EXERCISE MATERIALS START
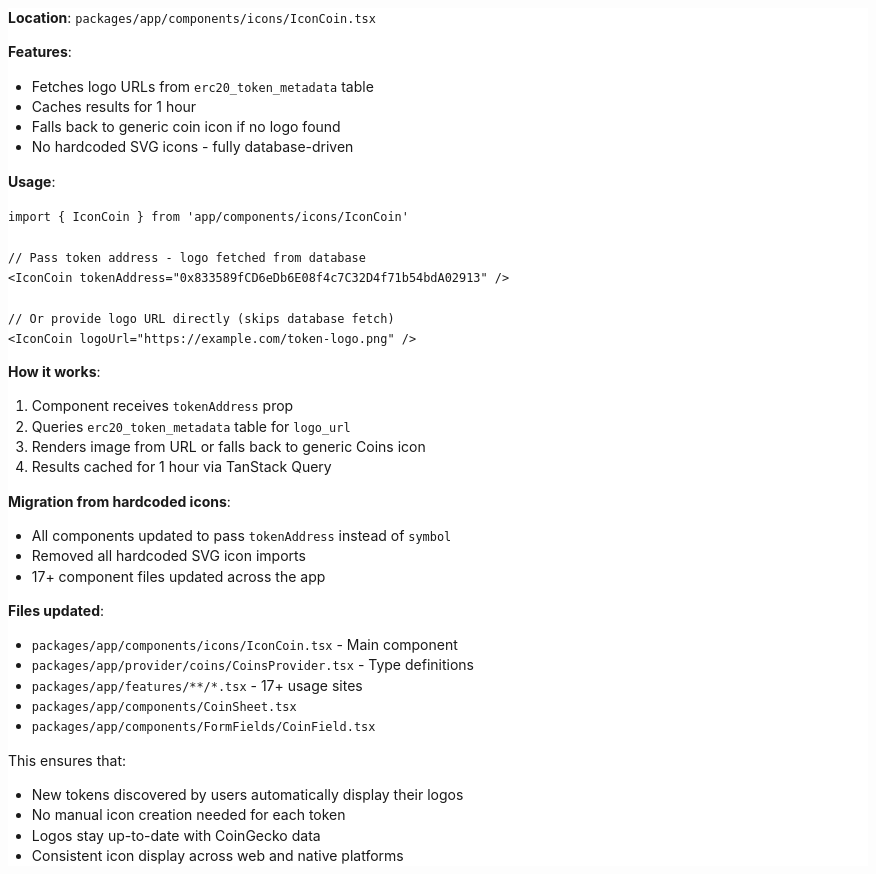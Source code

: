 **Location**: `packages/app/components/icons/IconCoin.tsx`

**Features**:
- Fetches logo URLs from `erc20_token_metadata` table
- Caches results for 1 hour
- Falls back to generic coin icon if no logo found
- No hardcoded SVG icons - fully database-driven

**Usage**:
```tsx
import { IconCoin } from 'app/components/icons/IconCoin'

// Pass token address - logo fetched from database
<IconCoin tokenAddress="0x833589fCD6eDb6E08f4c7C32D4f71b54bdA02913" />

// Or provide logo URL directly (skips database fetch)
<IconCoin logoUrl="https://example.com/token-logo.png" />
```

**How it works**:
1. Component receives `tokenAddress` prop
2. Queries `erc20_token_metadata` table for `logo_url`
3. Renders image from URL or falls back to generic Coins icon
4. Results cached for 1 hour via TanStack Query

**Migration from hardcoded icons**:
- All components updated to pass `tokenAddress` instead of `symbol`
- Removed all hardcoded SVG icon imports
- 17+ component files updated across the app

**Files updated**:
- `packages/app/components/icons/IconCoin.tsx` - Main component
- `packages/app/provider/coins/CoinsProvider.tsx` - Type definitions
- `packages/app/features/**/*.tsx` - 17+ usage sites
- `packages/app/components/CoinSheet.tsx`
- `packages/app/components/FormFields/CoinField.tsx`

This ensures that:
- New tokens discovered by users automatically display their logos
- No manual icon creation needed for each token
- Logos stay up-to-date with CoinGecko data
- Consistent icon display across web and native platforms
EXERCISE MATERIALS END
**YOUR GOAL**:
Set down, unchanged, only those lines above that fall between the line with "- Falls back" and the line with "- New tokens", the two end lines included.

**RESULT OF THE EXERCISE**:
- Falls back to generic coin icon if no logo found
- No hardcoded SVG icons - fully database-driven

**Usage**:
```tsx
import { IconCoin } from 'app/components/icons/IconCoin'

// Pass token address - logo fetched from database
<IconCoin tokenAddress="0x833589fCD6eDb6E08f4c7C32D4f71b54bdA02913" />

// Or provide logo URL directly (skips database fetch)
<IconCoin logoUrl="https://example.com/token-logo.png" />
```

**How it works**:
1. Component receives `tokenAddress` prop
2. Queries `erc20_token_metadata` table for `logo_url`
3. Renders image from URL or falls back to generic Coins icon
4. Results cached for 1 hour via TanStack Query

**Migration from hardcoded icons**:
- All components updated to pass `tokenAddress` instead of `symbol`
- Removed all hardcoded SVG icon imports
- 17+ component files updated across the app

**Files updated**:
- `packages/app/components/icons/IconCoin.tsx` - Main component
- `packages/app/provider/coins/CoinsProvider.tsx` - Type definitions
- `packages/app/features/**/*.tsx` - 17+ usage sites
- `packages/app/components/CoinSheet.tsx`
- `packages/app/components/FormFields/CoinField.tsx`

This ensures that:
- New tokens discovered by users automatically display their logos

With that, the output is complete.